How to complete this task> In the entries below, find each line with the word "spawned" and pull it out.

Data extract>
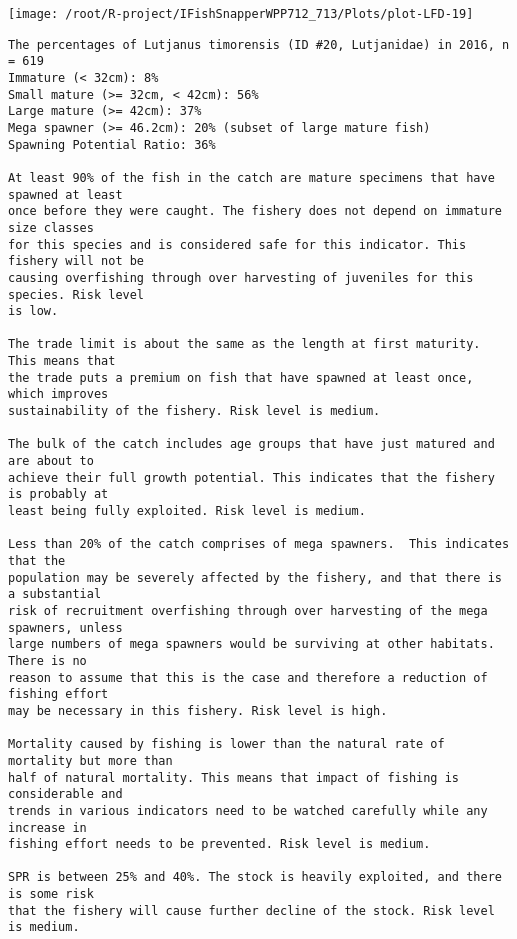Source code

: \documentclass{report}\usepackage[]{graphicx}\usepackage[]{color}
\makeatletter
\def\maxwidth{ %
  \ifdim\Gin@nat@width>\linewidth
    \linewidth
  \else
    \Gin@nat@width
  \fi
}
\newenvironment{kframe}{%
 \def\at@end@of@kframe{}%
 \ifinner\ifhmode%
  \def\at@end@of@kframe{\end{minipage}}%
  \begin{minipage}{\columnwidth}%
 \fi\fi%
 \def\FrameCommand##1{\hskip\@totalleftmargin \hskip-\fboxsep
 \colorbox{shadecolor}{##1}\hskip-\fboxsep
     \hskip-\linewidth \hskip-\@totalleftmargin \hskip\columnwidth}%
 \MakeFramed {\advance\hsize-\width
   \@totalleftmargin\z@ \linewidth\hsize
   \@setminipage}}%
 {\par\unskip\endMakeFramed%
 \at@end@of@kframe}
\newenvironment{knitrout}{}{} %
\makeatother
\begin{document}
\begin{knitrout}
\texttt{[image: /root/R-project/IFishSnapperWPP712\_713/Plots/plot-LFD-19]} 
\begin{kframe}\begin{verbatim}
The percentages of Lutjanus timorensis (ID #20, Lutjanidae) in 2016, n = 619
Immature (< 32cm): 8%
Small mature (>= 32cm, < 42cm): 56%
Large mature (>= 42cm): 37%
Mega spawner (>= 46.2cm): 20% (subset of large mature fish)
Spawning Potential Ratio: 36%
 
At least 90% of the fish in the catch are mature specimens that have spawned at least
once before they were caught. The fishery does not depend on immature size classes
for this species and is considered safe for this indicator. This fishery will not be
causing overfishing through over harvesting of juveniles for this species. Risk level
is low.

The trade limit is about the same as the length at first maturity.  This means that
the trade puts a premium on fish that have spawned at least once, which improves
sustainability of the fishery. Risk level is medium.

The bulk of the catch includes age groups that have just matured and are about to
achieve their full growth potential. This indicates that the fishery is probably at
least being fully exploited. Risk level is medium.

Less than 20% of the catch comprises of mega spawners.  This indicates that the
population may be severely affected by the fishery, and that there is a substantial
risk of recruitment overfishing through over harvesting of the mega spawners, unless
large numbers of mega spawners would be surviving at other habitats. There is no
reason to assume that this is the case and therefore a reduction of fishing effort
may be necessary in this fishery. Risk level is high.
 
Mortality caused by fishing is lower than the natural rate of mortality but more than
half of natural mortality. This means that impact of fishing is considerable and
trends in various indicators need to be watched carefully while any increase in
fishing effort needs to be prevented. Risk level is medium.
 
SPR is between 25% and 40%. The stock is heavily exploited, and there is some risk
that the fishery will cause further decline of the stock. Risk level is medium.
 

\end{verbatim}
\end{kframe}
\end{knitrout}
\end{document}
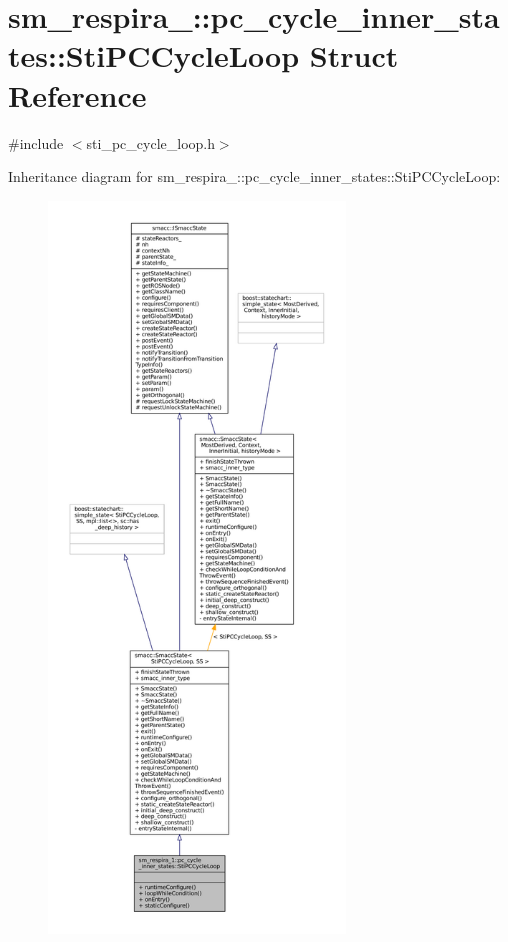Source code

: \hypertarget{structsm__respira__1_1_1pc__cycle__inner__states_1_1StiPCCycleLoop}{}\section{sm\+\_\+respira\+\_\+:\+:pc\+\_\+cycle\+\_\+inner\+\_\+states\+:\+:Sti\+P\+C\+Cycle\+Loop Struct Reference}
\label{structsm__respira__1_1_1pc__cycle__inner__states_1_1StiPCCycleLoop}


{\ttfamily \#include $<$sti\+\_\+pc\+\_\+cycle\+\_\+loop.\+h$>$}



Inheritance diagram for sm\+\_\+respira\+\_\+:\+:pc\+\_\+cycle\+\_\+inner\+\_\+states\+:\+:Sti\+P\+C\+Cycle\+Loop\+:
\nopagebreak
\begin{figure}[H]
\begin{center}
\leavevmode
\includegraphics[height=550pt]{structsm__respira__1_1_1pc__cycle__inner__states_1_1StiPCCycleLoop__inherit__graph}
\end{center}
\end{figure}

Answer to this exercise>
At least 90% of the fish in the catch are mature specimens that have spawned at least
the trade puts a premium on fish that have spawned at least once, which improves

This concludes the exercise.